=== Begin Enclosure ===

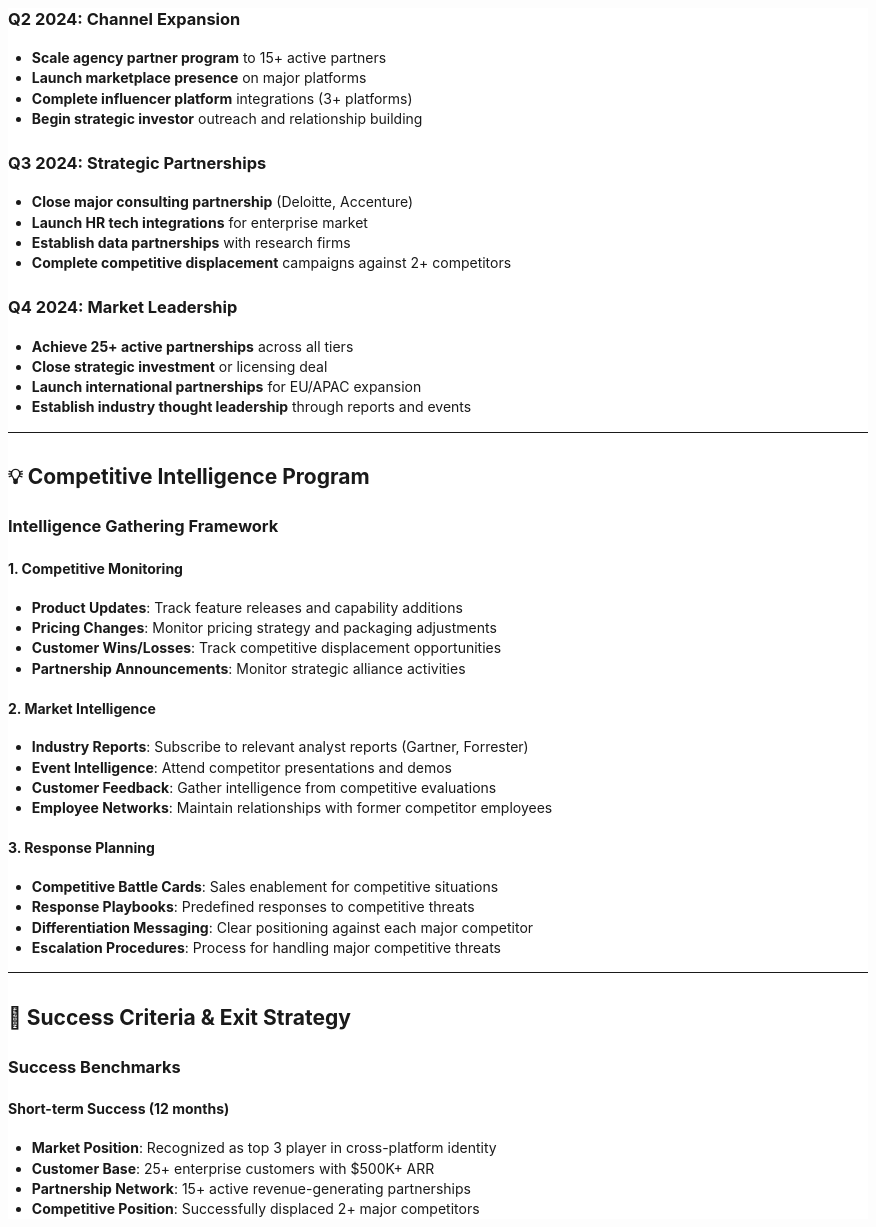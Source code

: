 ### Q2 2024: Channel Expansion
- **Scale agency partner program** to 15+ active partners
- **Launch marketplace presence** on major platforms
- **Complete influencer platform** integrations (3+ platforms)
- **Begin strategic investor** outreach and relationship building

### Q3 2024: Strategic Partnerships
- **Close major consulting partnership** (Deloitte, Accenture)
- **Launch HR tech integrations** for enterprise market
- **Establish data partnerships** with research firms
- **Complete competitive displacement** campaigns against 2+ competitors

### Q4 2024: Market Leadership
- **Achieve 25+ active partnerships** across all tiers
- **Close strategic investment** or licensing deal
- **Launch international partnerships** for EU/APAC expansion
- **Establish industry thought leadership** through reports and events

---

## 💡 Competitive Intelligence Program

### Intelligence Gathering Framework

#### **1. Competitive Monitoring**
- **Product Updates**: Track feature releases and capability additions
- **Pricing Changes**: Monitor pricing strategy and packaging adjustments
- **Customer Wins/Losses**: Track competitive displacement opportunities
- **Partnership Announcements**: Monitor strategic alliance activities

#### **2. Market Intelligence**
- **Industry Reports**: Subscribe to relevant analyst reports (Gartner, Forrester)
- **Event Intelligence**: Attend competitor presentations and demos
- **Customer Feedback**: Gather intelligence from competitive evaluations
- **Employee Networks**: Maintain relationships with former competitor employees

#### **3. Response Planning**
- **Competitive Battle Cards**: Sales enablement for competitive situations
- **Response Playbooks**: Predefined responses to competitive threats
- **Differentiation Messaging**: Clear positioning against each major competitor
- **Escalation Procedures**: Process for handling major competitive threats

---

## 🎉 Success Criteria & Exit Strategy

### Success Benchmarks

#### **Short-term Success (12 months)**
- **Market Position**: Recognized as top 3 player in cross-platform identity
- **Customer Base**: 25+ enterprise customers with $500K+ ARR
- **Partnership Network**: 15+ active revenue-generating partnerships
- **Competitive Position**: Successfully displaced 2+ major competitors
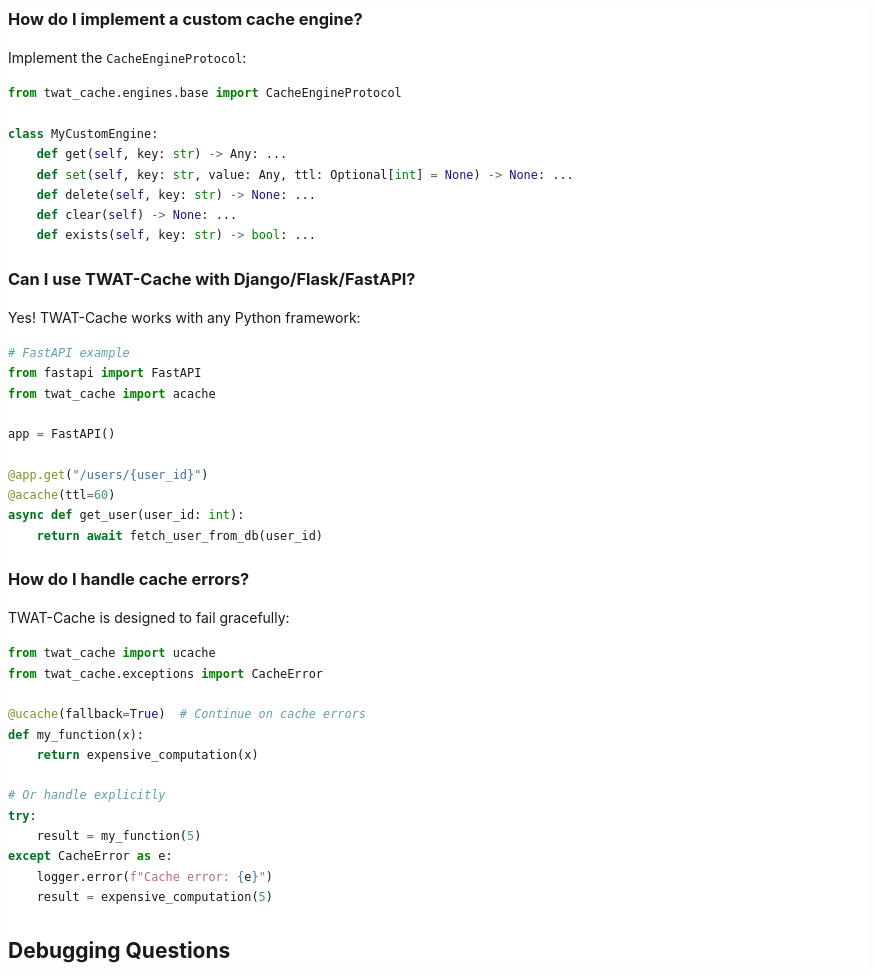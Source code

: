 ### How do I implement a custom cache engine?

Implement the `CacheEngineProtocol`:

```python
from twat_cache.engines.base import CacheEngineProtocol

class MyCustomEngine:
    def get(self, key: str) -> Any: ...
    def set(self, key: str, value: Any, ttl: Optional[int] = None) -> None: ...
    def delete(self, key: str) -> None: ...
    def clear(self) -> None: ...
    def exists(self, key: str) -> bool: ...
```

### Can I use TWAT-Cache with Django/Flask/FastAPI?

Yes! TWAT-Cache works with any Python framework:

```python
# FastAPI example
from fastapi import FastAPI
from twat_cache import acache

app = FastAPI()

@app.get("/users/{user_id}")
@acache(ttl=60)
async def get_user(user_id: int):
    return await fetch_user_from_db(user_id)
```

### How do I handle cache errors?

TWAT-Cache is designed to fail gracefully:

```python
from twat_cache import ucache
from twat_cache.exceptions import CacheError

@ucache(fallback=True)  # Continue on cache errors
def my_function(x):
    return expensive_computation(x)

# Or handle explicitly
try:
    result = my_function(5)
except CacheError as e:
    logger.error(f"Cache error: {e}")
    result = expensive_computation(5)
```

## Debugging Questions
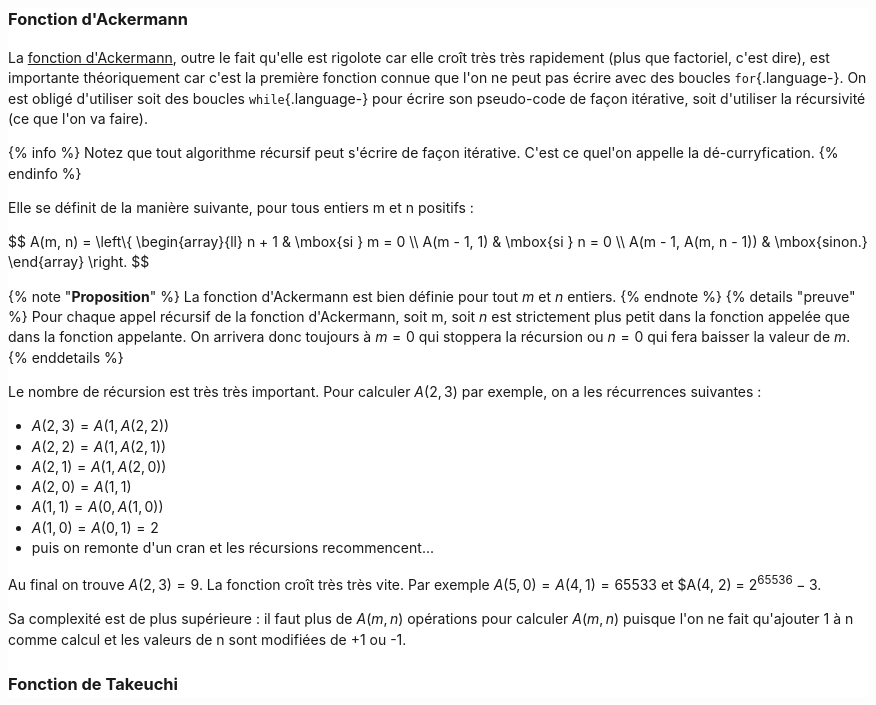 ### Fonction d'Ackermann

La [fonction d'Ackermann](https://fr.wikipedia.org/wiki/Fonction_d%27Ackermann), outre le fait qu'elle est rigolote car elle croît très très rapidement (plus que factoriel, c'est dire), est importante théoriquement car c'est la première fonction connue que l'on ne peut pas écrire avec des boucles `for`{.language-}. On est obligé d'utiliser soit des boucles `while`{.language-} pour écrire son pseudo-code de façon itérative, soit d'utiliser la récursivité (ce que l'on va faire).

{% info %}
Notez que tout algorithme récursif peut s'écrire de façon itérative. C'est ce quel'on appelle la dé-curryfication.
{% endinfo %}

Elle se définit de la manière suivante, pour tous entiers m et n positifs :

<div>
$$
A(m, n) = \left\{
    \begin{array}{ll}
        n + 1 & \mbox{si } m = 0 \\
        A(m - 1, 1) & \mbox{si } n = 0 \\
        A(m - 1, A(m, n - 1)) & \mbox{sinon.}
    \end{array}
\right.
$$
</div>

{% note "**Proposition**" %}
La fonction d'Ackermann est bien définie pour tout $m$ et $n$ entiers.
{% endnote %}
{% details "preuve" %}
Pour chaque appel récursif de la fonction d'Ackermann, soit m, soit $n$ est strictement plus petit dans la fonction appelée que dans la fonction appelante. On arrivera donc toujours à $m = 0$ qui stoppera la récursion ou $n = 0$ qui fera baisser la valeur de $m$.
{% enddetails %}

Le nombre de récursion est très très important. Pour calculer $A(2, 3)$ par exemple, on a les récurrences suivantes :

* $A(2, 3) = A(1, A(2, 2))$
* $A(2, 2) = A(1, A(2, 1))$
* $A(2, 1) = A(1, A(2, 0))$
* $A(2, 0) = A(1, 1)$
* $A(1, 1) = A(0, A(1, 0))$
* $A(1, 0) = A(0, 1) = 2$
* puis on remonte d'un cran et les récursions recommencent...

Au final on trouve $A(2, 3) = 9$. La fonction croît très très vite. Par exemple $A(5, 0) = A (4, 1) = 65533$ et $A(4, 2) = $2^{65536} - 3$.

Sa complexité est de plus supérieure : il faut plus de $A(m, n)$ opérations pour calculer $A(m, n)$ puisque l'on ne fait qu'ajouter 1 à n comme calcul et les valeurs de n sont modifiées de +1 ou -1.

### Fonction de Takeuchi
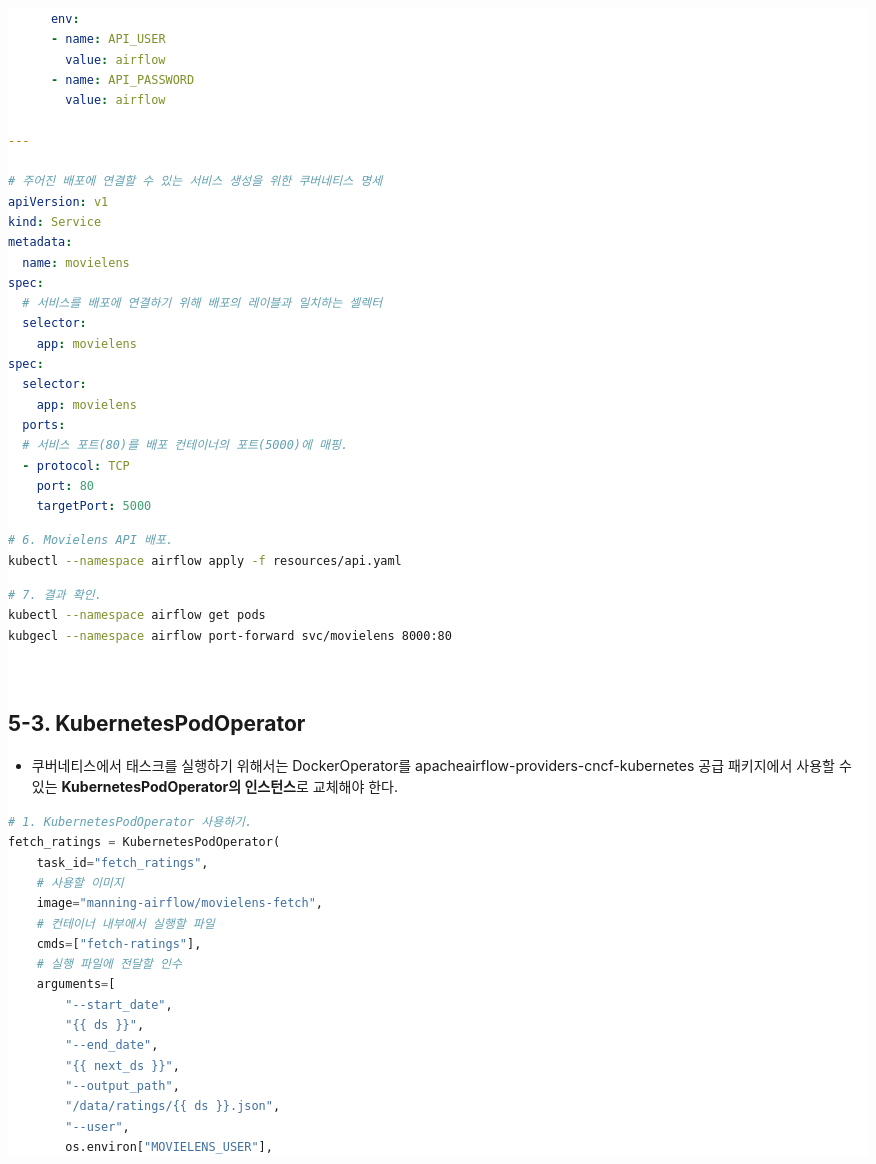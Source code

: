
```yaml
      env:
      - name: API_USER
        value: airflow
      - name: API_PASSWORD
        value: airflow

---

# 주어진 배포에 연결할 수 있는 서비스 생성을 위한 쿠버네티스 명세
apiVersion: v1
kind: Service
metadata:
  name: movielens
spec:
  # 서비스를 배포에 연결하기 위해 배포의 레이블과 일치하는 셀렉터
  selector:
    app: movielens
spec:
  selector:
    app: movielens
  ports:
  # 서비스 포트(80)를 배포 컨테이너의 포트(5000)에 매핑.
  - protocol: TCP
    port: 80
    targetPort: 5000
```

```bash
# 6. Movielens API 배포.
kubectl --namespace airflow apply -f resources/api.yaml
```

```bash
# 7. 결과 확인.
kubectl --namespace airflow get pods
kubgecl --namespace airflow port-forward svc/movielens 8000:80
```

<br>

<h2>5-3. KubernetesPodOperator</h2>
<ul>
  <li>
    쿠버네티스에서 태스크를 실행하기 위해서는 DockerOperator를 apacheairflow-providers-cncf-kubernetes 공급 패키지에서 사용할 수 있는 <strong>KubernetesPodOperator의 인스턴스</strong>로 교체해야 한다.
  </li>
</ul>

```python
# 1. KubernetesPodOperator 사용하기.
fetch_ratings = KubernetesPodOperator(
    task_id="fetch_ratings",
    # 사용할 이미지
    image="manning-airflow/movielens-fetch",
    # 컨테이너 내부에서 실행할 파일
    cmds=["fetch-ratings"],
    # 실행 파일에 전달할 인수
    arguments=[
        "--start_date",
        "{{ ds }}",
        "--end_date",
        "{{ next_ds }}",
        "--output_path",
        "/data/ratings/{{ ds }}.json",
        "--user",
        os.environ["MOVIELENS_USER"],
```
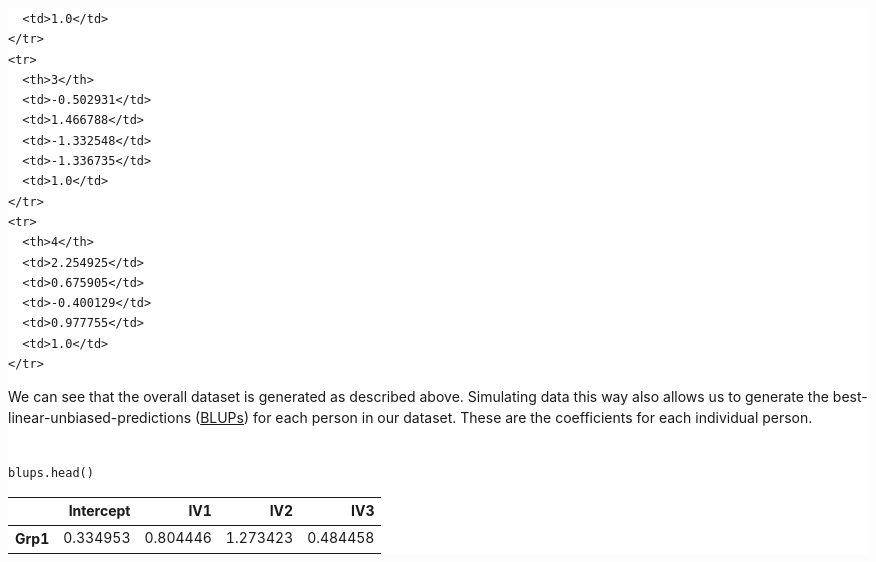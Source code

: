       <td>1.0</td>
    </tr>
    <tr>
      <th>3</th>
      <td>-0.502931</td>
      <td>1.466788</td>
      <td>-1.332548</td>
      <td>-1.336735</td>
      <td>1.0</td>
    </tr>
    <tr>
      <th>4</th>
      <td>2.254925</td>
      <td>0.675905</td>
      <td>-0.400129</td>
      <td>0.977755</td>
      <td>1.0</td>
    </tr>
  </tbody>
</table>
</div>

We can see that the overall dataset is generated as described above. Simulating data this way also allows us to generate the best-linear-unbiased-predictions ([BLUPs](https://www.wikiwand.com/en/Best_linear_unbiased_prediction)) for each person in our dataset. These are the coefficients for each individual person.

```python

blups.head()
```




<div>
<style scoped>
    .dataframe tbody tr th:only-of-type {
        vertical-align: middle;
    }

    .dataframe tbody tr th {
        vertical-align: top;
    }

    .dataframe thead th {
        text-align: right;
    }
</style>
<table class="dataframe">
  <thead>
    <tr style="text-align: right;">
      <th></th>
      <th>Intercept</th>
      <th>IV1</th>
      <th>IV2</th>
      <th>IV3</th>
    </tr>
  </thead>
  <tbody>
    <tr>
      <th>Grp1</th>
      <td>0.334953</td>
      <td>0.804446</td>
      <td>1.273423</td>
      <td>0.484458</td>
    </tr>
    <tr>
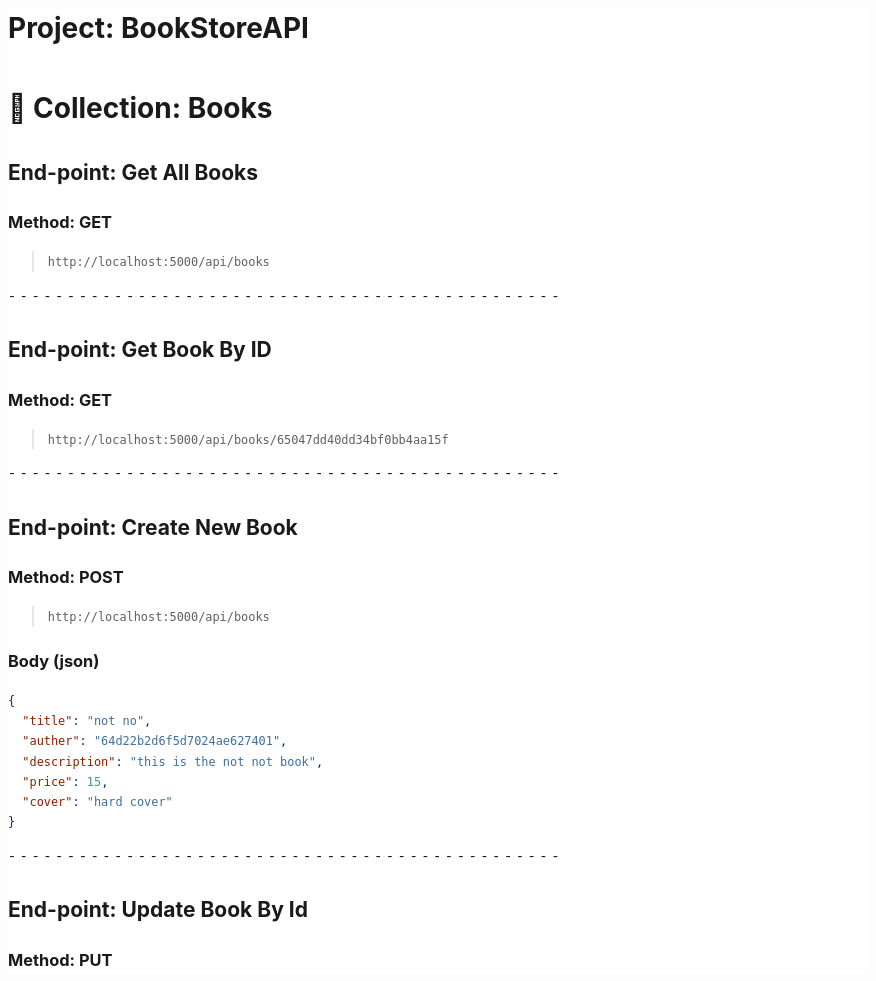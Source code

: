 # Project: BookStoreAPI

# 📁 Collection: Books

## End-point: Get All Books

### Method: GET

> ```
> http://localhost:5000/api/books
> ```

⁃ ⁃ ⁃ ⁃ ⁃ ⁃ ⁃ ⁃ ⁃ ⁃ ⁃ ⁃ ⁃ ⁃ ⁃ ⁃ ⁃ ⁃ ⁃ ⁃ ⁃ ⁃ ⁃ ⁃ ⁃ ⁃ ⁃ ⁃ ⁃ ⁃ ⁃ ⁃ ⁃ ⁃ ⁃ ⁃ ⁃ ⁃ ⁃ ⁃ ⁃ ⁃ ⁃ ⁃ ⁃ ⁃ ⁃

## End-point: Get Book By ID

### Method: GET

> ```
> http://localhost:5000/api/books/65047dd40dd34bf0bb4aa15f
> ```

⁃ ⁃ ⁃ ⁃ ⁃ ⁃ ⁃ ⁃ ⁃ ⁃ ⁃ ⁃ ⁃ ⁃ ⁃ ⁃ ⁃ ⁃ ⁃ ⁃ ⁃ ⁃ ⁃ ⁃ ⁃ ⁃ ⁃ ⁃ ⁃ ⁃ ⁃ ⁃ ⁃ ⁃ ⁃ ⁃ ⁃ ⁃ ⁃ ⁃ ⁃ ⁃ ⁃ ⁃ ⁃ ⁃ ⁃

## End-point: Create New Book

### Method: POST

> ```
> http://localhost:5000/api/books
> ```

### Body (**json**)

```json
{
  "title": "not no",
  "auther": "64d22b2d6f5d7024ae627401",
  "description": "this is the not not book",
  "price": 15,
  "cover": "hard cover"
}
```

⁃ ⁃ ⁃ ⁃ ⁃ ⁃ ⁃ ⁃ ⁃ ⁃ ⁃ ⁃ ⁃ ⁃ ⁃ ⁃ ⁃ ⁃ ⁃ ⁃ ⁃ ⁃ ⁃ ⁃ ⁃ ⁃ ⁃ ⁃ ⁃ ⁃ ⁃ ⁃ ⁃ ⁃ ⁃ ⁃ ⁃ ⁃ ⁃ ⁃ ⁃ ⁃ ⁃ ⁃ ⁃ ⁃ ⁃

## End-point: Update Book By Id

### Method: PUT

=== End Enclosure ===

## Assignment:
Print, exactly as written, the lines above from the first one to the one containing "- **Establish data". Leave out pictures.

## Expected output:
Source code

: ### Q2 2024: Channel Expansion
- **Scale agency partner program** to 15+ active partners
- **Launch marketplace presence** on major platforms
- **Complete influencer platform** integrations (3+ platforms)
- **Begin strategic investor** outreach and relationship building

### Q3 2024: Strategic Partnerships
- **Close major consulting partnership** (Deloitte, Accenture)
- **Launch HR tech integrations** for enterprise market
- **Establish data partnerships** with research firms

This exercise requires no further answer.